Datengrundlage für physische KI

NavVis entwickelt eine Plattform für räumliche Daten, die primär in der Industrie und im Bauwesen eingesetzt wird. Das System erstellt mithilfe von mobilen Erfassungssystemen und der unternehmenseigenen Cloud-Plattform digitale Zwillinge von Fabriken, Baustellen und Infrastrukturen. Nach Angaben des Unternehmens sollen diese aufbereiteten Daten Nacharbeiten reduzieren und als Basis für Automatisierungsprozesse dienen.

Ein zentrales technisches Ziel der neuen Finanzierung sei es, die Datengrundlage für sogenannte physische Künstliche Intelligenz (KI) bereitzustellen. Dafür wolle das Scaleup eine eigene KI-Schicht aufbauen, welche die räumlichen Daten semantisch aufbereite.
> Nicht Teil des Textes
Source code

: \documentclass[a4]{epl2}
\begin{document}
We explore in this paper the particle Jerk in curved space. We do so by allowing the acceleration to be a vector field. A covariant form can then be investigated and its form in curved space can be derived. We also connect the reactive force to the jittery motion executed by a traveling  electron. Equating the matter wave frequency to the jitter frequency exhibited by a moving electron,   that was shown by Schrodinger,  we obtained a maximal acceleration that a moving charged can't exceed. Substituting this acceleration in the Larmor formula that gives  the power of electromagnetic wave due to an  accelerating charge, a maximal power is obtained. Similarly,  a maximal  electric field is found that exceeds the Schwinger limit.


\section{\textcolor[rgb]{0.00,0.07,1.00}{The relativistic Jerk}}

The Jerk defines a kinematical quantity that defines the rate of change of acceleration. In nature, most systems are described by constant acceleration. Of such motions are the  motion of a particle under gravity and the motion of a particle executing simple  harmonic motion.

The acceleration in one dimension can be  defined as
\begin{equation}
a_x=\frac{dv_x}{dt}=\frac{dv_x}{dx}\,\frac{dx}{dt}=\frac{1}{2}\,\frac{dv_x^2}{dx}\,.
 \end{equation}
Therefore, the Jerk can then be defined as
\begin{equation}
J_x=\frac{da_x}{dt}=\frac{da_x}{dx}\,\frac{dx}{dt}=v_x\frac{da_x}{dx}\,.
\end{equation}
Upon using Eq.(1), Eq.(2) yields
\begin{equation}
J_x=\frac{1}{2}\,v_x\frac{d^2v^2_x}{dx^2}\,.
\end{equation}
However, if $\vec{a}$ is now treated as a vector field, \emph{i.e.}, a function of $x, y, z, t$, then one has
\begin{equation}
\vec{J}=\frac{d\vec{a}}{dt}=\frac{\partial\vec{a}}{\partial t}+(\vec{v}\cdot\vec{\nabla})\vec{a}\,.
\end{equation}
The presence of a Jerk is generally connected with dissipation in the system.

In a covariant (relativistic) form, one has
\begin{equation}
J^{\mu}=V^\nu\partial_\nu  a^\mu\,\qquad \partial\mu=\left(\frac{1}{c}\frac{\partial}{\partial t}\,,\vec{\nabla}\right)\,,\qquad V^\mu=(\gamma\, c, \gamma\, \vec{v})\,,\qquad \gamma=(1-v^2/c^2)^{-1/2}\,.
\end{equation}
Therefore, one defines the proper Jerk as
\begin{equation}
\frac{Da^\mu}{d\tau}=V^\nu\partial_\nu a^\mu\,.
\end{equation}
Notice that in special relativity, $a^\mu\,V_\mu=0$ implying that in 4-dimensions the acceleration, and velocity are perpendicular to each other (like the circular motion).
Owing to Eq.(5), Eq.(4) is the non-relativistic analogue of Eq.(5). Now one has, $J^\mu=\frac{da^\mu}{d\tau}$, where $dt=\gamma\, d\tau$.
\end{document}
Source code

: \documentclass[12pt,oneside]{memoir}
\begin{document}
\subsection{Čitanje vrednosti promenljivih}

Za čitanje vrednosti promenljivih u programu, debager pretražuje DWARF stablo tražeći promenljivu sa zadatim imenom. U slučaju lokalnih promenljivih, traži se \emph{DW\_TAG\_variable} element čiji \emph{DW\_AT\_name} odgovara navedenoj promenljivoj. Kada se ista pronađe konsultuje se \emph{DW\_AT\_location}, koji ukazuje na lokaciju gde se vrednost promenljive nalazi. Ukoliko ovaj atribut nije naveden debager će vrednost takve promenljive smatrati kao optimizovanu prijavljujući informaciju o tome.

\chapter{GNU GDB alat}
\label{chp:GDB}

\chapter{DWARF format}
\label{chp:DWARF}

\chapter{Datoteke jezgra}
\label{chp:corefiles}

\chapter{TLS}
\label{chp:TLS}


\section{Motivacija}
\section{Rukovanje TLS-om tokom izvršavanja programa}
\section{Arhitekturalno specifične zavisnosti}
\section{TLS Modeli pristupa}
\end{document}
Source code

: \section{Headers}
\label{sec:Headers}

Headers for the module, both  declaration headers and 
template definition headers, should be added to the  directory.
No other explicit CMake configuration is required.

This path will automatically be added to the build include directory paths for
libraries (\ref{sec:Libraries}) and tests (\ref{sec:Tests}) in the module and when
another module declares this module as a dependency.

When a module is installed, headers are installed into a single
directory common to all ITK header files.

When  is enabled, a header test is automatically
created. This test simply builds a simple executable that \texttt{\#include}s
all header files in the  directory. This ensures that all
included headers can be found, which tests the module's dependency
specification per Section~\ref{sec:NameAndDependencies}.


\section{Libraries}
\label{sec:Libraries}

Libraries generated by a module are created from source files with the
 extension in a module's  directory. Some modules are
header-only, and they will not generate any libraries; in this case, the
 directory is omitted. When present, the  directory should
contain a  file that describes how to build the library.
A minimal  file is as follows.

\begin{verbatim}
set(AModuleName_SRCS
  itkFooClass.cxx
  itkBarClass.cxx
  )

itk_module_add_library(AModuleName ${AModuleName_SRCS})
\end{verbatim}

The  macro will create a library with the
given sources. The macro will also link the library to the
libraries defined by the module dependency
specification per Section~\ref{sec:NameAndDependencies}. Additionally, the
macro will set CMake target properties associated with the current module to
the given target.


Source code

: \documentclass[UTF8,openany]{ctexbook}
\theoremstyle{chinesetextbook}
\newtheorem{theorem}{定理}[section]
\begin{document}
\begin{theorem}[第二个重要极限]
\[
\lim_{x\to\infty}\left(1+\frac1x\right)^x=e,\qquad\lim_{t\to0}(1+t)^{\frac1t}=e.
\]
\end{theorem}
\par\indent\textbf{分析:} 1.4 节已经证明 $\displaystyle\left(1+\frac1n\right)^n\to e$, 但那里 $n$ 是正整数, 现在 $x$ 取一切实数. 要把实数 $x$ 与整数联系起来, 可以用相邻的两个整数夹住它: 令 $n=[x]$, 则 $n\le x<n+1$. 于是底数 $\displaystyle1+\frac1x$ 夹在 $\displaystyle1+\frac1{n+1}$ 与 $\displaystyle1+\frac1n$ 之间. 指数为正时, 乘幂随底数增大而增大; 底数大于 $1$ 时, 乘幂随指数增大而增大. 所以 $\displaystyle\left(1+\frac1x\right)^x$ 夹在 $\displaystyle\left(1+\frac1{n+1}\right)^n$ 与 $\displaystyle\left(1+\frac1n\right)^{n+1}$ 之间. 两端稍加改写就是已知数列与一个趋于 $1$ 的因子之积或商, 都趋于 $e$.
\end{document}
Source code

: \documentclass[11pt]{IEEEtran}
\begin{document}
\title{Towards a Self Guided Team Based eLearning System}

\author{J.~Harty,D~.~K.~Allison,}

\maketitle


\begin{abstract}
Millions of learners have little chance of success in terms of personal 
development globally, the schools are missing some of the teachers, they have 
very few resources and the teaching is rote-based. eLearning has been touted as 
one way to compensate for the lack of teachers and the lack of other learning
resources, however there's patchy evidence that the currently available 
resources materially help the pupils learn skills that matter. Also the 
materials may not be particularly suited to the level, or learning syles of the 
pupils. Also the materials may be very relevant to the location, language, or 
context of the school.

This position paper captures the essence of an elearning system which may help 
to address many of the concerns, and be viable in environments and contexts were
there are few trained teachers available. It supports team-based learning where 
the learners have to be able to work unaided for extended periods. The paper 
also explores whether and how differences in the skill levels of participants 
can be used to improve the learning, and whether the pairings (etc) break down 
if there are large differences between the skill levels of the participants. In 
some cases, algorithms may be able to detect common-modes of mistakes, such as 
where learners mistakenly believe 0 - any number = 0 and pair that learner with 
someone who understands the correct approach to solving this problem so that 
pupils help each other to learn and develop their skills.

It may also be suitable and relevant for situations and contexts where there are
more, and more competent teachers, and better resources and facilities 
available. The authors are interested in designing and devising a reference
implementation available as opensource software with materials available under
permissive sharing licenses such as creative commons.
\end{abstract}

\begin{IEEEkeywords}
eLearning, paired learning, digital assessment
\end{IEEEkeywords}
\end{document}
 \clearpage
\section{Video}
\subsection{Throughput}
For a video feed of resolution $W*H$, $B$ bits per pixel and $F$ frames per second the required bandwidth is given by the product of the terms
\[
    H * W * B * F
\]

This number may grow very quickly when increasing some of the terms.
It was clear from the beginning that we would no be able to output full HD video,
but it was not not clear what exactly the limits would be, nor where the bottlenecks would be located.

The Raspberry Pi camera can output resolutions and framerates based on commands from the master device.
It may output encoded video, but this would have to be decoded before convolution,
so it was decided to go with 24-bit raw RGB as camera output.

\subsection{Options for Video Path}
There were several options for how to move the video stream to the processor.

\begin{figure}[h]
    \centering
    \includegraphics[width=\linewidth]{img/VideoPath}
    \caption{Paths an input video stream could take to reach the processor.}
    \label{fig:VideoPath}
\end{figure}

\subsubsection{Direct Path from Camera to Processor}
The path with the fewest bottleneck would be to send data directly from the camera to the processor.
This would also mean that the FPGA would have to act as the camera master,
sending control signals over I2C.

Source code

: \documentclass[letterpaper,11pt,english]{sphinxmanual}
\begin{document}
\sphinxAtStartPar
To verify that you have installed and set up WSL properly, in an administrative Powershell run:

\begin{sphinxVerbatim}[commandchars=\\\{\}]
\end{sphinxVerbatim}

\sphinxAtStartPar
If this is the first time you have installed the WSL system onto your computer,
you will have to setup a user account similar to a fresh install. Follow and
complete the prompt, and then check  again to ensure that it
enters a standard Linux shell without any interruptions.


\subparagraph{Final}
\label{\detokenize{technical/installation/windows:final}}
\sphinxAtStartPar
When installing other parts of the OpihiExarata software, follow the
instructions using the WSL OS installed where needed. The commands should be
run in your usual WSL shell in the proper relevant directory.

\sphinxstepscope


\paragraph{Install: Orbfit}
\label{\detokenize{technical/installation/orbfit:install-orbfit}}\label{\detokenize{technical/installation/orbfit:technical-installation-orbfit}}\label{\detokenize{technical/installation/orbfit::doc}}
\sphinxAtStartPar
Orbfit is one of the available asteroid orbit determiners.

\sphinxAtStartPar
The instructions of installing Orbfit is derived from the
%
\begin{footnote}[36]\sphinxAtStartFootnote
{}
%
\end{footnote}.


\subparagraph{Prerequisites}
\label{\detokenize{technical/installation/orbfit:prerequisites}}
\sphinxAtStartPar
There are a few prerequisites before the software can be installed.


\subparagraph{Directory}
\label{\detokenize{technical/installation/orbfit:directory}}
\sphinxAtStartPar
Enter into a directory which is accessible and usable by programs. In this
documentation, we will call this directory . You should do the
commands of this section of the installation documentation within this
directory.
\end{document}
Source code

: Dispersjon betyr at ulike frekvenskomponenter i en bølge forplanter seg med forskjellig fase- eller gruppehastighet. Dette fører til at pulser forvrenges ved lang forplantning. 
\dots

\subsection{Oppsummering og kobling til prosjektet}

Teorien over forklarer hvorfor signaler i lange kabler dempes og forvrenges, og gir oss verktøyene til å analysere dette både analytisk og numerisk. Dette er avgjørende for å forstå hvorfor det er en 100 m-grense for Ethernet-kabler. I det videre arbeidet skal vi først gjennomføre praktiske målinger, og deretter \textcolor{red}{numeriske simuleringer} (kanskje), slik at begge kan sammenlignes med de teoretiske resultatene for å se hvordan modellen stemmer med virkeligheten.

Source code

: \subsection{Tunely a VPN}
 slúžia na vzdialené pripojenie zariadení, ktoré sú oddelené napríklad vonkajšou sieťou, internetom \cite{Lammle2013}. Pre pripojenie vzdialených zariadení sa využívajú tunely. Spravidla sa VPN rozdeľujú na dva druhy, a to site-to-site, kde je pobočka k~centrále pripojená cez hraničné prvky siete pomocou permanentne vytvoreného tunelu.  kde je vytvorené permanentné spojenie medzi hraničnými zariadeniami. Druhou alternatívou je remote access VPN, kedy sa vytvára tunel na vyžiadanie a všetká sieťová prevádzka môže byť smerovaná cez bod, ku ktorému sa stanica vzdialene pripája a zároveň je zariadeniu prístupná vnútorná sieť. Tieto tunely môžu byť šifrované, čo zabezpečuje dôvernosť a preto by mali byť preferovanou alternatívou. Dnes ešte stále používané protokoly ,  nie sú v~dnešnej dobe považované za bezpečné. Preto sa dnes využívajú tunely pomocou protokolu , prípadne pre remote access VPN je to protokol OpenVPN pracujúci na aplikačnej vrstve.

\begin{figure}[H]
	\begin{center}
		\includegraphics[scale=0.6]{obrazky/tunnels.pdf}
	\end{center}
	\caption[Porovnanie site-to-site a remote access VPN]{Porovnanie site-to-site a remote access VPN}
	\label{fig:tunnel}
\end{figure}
Auf diese Weise sollen die Informationen künftig für menschliche Fachkräfte sowie für autonome Roboter handlungsrelevant und direkt zugänglich gemacht werden.

© NavVis

Wachstum und Fokus auf den US-Markt

Darüber hinaus sollen die frischen Mittel das internationale Wachstum beschleunigen. NavVis-Mitgründer und CEO Felix Reinshagen betont insbesondere den geografischen Schwerpunkt der kommenden Expansionspläne: „Gleichzeitig werden wir unsere Marktpräsenz mit einem starken Fokus auf den US-Markt ausbauen, auf dem wir in den letzten Jahren am schnellsten gewachsen sind.“ Zudem strebe das Unternehmen mit dem neuen Kapital laut dem Gründer an, „mehr Skalierbarkeit, mehr Intelligenz und letztlich mehr Produktivität für die zugrunde liegenden Vermögenswerte“ der Kund:innen zu erreichen.